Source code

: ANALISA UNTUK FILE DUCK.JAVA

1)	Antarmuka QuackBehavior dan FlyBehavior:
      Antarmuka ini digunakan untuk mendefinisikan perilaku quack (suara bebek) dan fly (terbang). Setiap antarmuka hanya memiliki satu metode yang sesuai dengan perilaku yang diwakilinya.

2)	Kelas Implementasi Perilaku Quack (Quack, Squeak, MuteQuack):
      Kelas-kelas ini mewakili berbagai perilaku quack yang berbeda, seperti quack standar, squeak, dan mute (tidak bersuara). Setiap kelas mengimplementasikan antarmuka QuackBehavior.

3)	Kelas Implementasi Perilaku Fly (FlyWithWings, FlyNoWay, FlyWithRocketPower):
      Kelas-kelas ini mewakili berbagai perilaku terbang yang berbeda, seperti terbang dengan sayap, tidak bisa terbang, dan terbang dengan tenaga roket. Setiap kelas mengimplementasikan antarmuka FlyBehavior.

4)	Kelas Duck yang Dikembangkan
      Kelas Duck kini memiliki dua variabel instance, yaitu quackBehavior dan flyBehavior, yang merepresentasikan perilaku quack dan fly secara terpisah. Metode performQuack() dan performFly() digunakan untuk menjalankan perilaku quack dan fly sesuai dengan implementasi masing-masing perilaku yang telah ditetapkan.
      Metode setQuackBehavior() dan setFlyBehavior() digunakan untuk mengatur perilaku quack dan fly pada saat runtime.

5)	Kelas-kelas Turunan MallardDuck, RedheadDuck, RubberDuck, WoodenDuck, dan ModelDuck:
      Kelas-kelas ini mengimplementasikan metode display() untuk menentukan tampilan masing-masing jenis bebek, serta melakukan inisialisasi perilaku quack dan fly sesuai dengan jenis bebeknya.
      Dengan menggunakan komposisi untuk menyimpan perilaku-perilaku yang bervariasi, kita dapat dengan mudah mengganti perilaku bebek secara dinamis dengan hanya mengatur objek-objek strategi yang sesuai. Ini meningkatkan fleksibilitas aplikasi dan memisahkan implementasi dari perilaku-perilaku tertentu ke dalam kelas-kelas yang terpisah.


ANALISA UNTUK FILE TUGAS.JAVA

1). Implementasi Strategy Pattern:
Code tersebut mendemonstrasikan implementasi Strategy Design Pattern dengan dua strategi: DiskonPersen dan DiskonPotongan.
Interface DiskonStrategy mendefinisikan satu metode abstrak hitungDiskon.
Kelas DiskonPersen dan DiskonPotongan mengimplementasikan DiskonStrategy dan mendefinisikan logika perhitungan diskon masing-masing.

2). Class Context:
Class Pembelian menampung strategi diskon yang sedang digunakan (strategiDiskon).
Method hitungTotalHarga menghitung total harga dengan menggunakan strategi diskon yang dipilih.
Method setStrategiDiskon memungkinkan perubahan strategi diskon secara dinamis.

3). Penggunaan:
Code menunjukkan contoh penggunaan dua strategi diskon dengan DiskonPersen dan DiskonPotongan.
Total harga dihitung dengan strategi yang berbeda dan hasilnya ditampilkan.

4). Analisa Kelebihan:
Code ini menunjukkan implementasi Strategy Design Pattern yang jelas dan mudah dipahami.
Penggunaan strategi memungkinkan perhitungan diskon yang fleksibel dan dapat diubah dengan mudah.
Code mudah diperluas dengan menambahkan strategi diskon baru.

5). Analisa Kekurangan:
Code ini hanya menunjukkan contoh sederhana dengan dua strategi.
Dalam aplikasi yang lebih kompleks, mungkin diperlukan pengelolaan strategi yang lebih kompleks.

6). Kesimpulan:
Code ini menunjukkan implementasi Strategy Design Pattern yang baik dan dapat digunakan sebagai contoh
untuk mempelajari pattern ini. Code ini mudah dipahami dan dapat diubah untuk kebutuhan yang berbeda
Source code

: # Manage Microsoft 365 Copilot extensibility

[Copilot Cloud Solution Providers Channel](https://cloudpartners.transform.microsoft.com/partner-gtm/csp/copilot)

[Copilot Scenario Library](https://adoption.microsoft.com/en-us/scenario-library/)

□ □ □ □

→ TASK TO CARRY OUT
Once you find the line with "Penggunaan strategi memungkinkan" above, print it and every line after it up to and including the line with "untuk mempelajari pattern", exactly as written and nothing else.

→ RESULT OF THE TASK
Penggunaan strategi memungkinkan perhitungan diskon yang fleksibel dan dapat diubah dengan mudah.
Code mudah diperluas dengan menambahkan strategi diskon baru.

5). Analisa Kekurangan:
Code ini hanya menunjukkan contoh sederhana dengan dua strategi.
Dalam aplikasi yang lebih kompleks, mungkin diperlukan pengelolaan strategi yang lebih kompleks.

6). Kesimpulan:
Code ini menunjukkan implementasi Strategy Design Pattern yang baik dan dapat digunakan sebagai contoh
untuk mempelajari pattern ini. Code ini mudah dipahami dan dapat diubah untuk kebutuhan yang berbeda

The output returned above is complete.